Post submitted by Jordan Dashow, former Federal Policy Manager
Today, Chapin Hall at the University of Chicago released a new report on youth homelessness, Missed Opportunities: National Estimates, which found that LGBTQ young adults had a 120 percent higher risk of reporting homelessness compared to youth who identified as heterosexual and cisgender. The report also found that one in 30 youth ages 13-17 experienced a form of homelessness over a 12-month period and one in 10 young adults ages 18-25 experienced a form of homelessness over a 12-month period.
These findings are consistent with other research that also shows that LGBTQ youth are overrepresented among the homeless. Estimates show that LGBTQ youth comprise up to 40 percent of the total unaccompanied homeless youth population, even though they make up five to 10 percent of the overall youth population. Earlier this year, HRC Youth Ambassador Justin Jones discussed his experience as a homeless LGBTQ youth with HRC.
LGBTQ youth aren’t the only population that disproportionately experience homelessness, according to the data released today.
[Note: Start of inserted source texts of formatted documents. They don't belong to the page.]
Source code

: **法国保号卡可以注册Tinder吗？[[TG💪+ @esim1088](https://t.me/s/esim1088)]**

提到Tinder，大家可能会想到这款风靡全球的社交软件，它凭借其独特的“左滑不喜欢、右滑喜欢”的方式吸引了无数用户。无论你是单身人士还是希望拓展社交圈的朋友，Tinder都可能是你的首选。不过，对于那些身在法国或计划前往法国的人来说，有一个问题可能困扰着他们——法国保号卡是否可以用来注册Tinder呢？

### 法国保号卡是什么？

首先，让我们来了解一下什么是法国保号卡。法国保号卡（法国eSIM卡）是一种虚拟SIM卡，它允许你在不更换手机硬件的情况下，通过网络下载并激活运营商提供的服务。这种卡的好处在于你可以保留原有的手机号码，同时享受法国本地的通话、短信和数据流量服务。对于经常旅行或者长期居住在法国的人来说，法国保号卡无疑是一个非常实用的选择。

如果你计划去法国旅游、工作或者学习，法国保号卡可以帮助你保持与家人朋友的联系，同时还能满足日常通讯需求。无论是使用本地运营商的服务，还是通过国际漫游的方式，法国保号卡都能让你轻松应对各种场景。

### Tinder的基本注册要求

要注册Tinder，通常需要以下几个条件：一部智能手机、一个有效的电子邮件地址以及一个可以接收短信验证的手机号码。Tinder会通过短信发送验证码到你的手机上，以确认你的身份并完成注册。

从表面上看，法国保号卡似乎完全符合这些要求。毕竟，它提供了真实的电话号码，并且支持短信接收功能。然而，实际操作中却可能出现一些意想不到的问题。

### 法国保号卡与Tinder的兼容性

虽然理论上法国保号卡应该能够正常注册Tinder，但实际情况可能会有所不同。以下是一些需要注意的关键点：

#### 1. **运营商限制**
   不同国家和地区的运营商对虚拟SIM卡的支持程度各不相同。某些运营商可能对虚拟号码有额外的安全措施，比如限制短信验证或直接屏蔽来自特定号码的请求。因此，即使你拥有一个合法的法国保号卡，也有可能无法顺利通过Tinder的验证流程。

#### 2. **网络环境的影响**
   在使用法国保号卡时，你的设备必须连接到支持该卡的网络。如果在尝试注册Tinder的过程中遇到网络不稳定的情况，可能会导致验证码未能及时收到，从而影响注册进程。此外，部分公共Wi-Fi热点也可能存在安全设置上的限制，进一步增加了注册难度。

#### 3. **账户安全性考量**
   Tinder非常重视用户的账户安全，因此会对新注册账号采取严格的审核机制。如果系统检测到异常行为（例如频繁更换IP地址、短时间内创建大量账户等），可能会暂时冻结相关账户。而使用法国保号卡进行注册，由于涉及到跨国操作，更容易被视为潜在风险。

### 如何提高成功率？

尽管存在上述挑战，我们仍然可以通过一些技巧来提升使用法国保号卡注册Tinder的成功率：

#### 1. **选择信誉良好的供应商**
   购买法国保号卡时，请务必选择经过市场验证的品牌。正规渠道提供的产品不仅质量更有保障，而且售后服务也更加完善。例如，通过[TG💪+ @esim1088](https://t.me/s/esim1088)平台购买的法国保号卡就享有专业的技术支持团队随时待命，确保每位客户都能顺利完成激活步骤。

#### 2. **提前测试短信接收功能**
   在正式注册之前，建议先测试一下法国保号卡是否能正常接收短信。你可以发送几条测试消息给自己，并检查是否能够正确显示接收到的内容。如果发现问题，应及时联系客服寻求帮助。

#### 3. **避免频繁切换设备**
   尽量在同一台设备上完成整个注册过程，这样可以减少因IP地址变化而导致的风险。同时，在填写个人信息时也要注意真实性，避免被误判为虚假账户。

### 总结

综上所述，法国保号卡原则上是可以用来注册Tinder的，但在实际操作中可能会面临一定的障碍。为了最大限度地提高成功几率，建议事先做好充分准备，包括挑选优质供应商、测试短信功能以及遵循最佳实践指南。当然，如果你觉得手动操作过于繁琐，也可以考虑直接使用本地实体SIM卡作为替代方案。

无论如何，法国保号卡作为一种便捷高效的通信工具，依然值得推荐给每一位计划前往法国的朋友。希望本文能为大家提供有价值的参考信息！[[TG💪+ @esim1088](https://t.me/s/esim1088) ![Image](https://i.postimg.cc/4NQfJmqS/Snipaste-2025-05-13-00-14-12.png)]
Other young adult populations experiencing disproportionate rates of homelessness include Black and African American youth, Hispanic non-white youth, unmarried parenting youth, youth with less than a high school diploma or GED certificate and youth reporting annual household income of less than $24,000.
The consequences of homelessness, particularly for LGBTQ youth, are far reaching and can last a lifetime. Homelessness is harmful to mental and physical health, and youth who are homeless are at an increased risk for sexual abuse and exploitation, chemical and alcohol dependency, social stigma and discrimination. These youth also experience lower levels of long-term educational attainment—placing them at an even greater disadvantage when they enter the job market. Growing up without the critical family and social safety nets so many young people rely on results in catastrophic consequences for economic stability, educational attainment and life expectancy.
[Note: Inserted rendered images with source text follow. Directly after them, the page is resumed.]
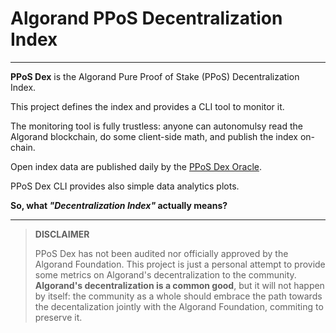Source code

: # Algorand PPoS Decentralization Index

---

**PPoS Dex** is the Algorand Pure Proof of Stake (PPoS) Decentralization Index.

This project defines the index and provides a CLI tool to monitor it.

The monitoring tool is fully trustless: anyone can autonomulsy read the
Algorand blockchain, do some client-side math, and publish the index on-chain.

Open index data are published daily by the [PPoS Dex Oracle](https://algoexplorer.io/address/WIPE4JSUWLXKZZK6GJ6VI32PX6ZWPKBRH5YFRJCHWOVC73P5RI4DGUQUWQ).

PPoS Dex CLI provides also simple data analytics plots.

**So, what _"Decentralization Index"_ actually means?**

---

> **DISCLAIMER**
>
> PPoS Dex has not been audited nor officially approved by the Algorand
> Foundation. This project is just a personal attempt to provide some metrics
> on Algorand's decentralization to the community. **Algorand's
> decentralization is a common good**, but it will not happen by itself: the
> community as a whole should embrace the path towards the decentalization
> jointly with the Algorand Foundation, commiting to preserve it.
Little support exists at the federal level to provide funding for programs that improve family relationships and reduce homelessness among LGBTQ youth. As a result, homeless youth, particularly LGBTQ youth, continue to face severe obstacles in their emotional and professional development.
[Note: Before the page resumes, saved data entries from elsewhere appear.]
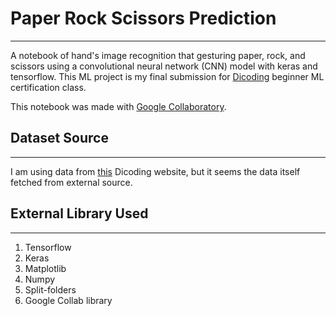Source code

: # Paper Rock Scissors Prediction

-------

A notebook of hand's image recognition that gesturing paper, rock, and scissors using a convolutional neural network (CNN) model with keras and tensorflow. This ML project is my final submission for [Dicoding](https://dicoding.com) beginner ML certification class.

This notebook was made with [Google Collaboratory](https://colab.research.google.com/).

## Dataset Source

-------
I am using data from [this](https://dicodingacademy.blob.core.windows.net/picodiploma/ml_pemula_academy/rockpaperscissors.zip) Dicoding website, but it seems the data itself fetched from external source.

## External Library Used

-------

1. Tensorflow
2. Keras
3. Matplotlib
4. Numpy
5. Split-folders
6. Google Collab library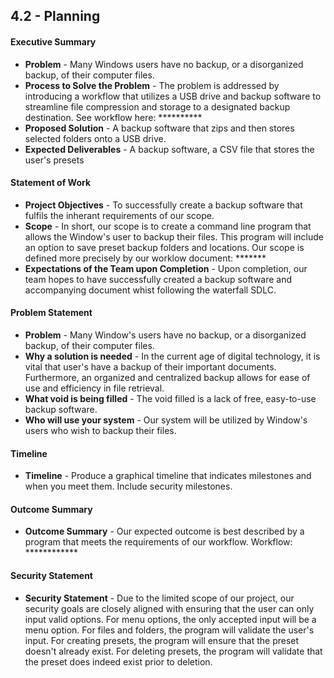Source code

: ## 4.2 - Planning

#### Executive Summary
- **Problem** - Many Windows users have no backup, or a disorganized backup, of their computer files.
- **Process to Solve the Problem** - The problem is addressed by introducing a workflow that utilizes a USB drive and backup software to streamline file compression and storage to a designated backup destination. See workflow here: **********
- **Proposed Solution** - A backup software that zips and then stores selected folders onto a USB drive.
- **Expected Deliverables** - A backup software, a CSV file that stores the user's presets
  
#### Statement of Work
- **Project Objectives** -  To successfully create a backup software that fulfils the inherant requirements of our scope.
- **Scope** - In short, our scope is to create a command line program that allows the Window's user to backup their files. This program will include an option to save preset backup folders and locations. Our scope is defined more precisely by our worklow document: *******
- **Expectations of the Team upon Completion** - Upon completion, our team hopes to have successfully created a backup software and accompanying document whist following the waterfall SDLC.

#### Problem Statement
- **Problem** -  Many Window's users have no backup, or a disorganized backup, of their computer files.
- **Why a solution is needed** - In the current age of digital technology, it is vital that user's have a backup of their important documents. Furthermore, an organized and centralized backup allows for ease of use and efficiency in file retrieval.
- **What void is being filled** - The void filled is a lack of free, easy-to-use backup software.
- **Who will use your system** - Our system will be utilized by Window's users who wish to backup their files.

#### Timeline
- **Timeline** - Produce a graphical timeline that indicates milestones and when you meet them. Include security milestones.

#### Outcome Summary
- **Outcome Summary** - Our expected outcome is best described by a program that meets the requirements of our workflow. Workflow: ************

#### Security Statement
- **Security Statement** - Due to the limited scope of our project, our security goals are closely aligned with ensuring that the user can only input valid options. For menu options, the only accepted input will be a menu option. For files and folders, the program will validate the user's input. For creating presets, the program will ensure that the preset doesn't already exist. For deleting presets, the program will validate that the preset does indeed exist prior to deletion.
That is why HRC endorsed the bipartisan Runaway and Homeless Youth and Trafficking Prevention Act (RHYTPA), which would reauthorize essential Runaway and Homeless Youth Act programs, including prevention, emergency shelters, street outreach, transitional living and assistance in rural areas. Notably, RHYTPA includes much needed updates to the current Runaway and Homeless Youth Act programs, including an explicit non-discrimination provision that would prohibit any provider of these services from discriminating against youth based on their race, color, religion, national origin, sex, gender identity, sexual orientation or disability.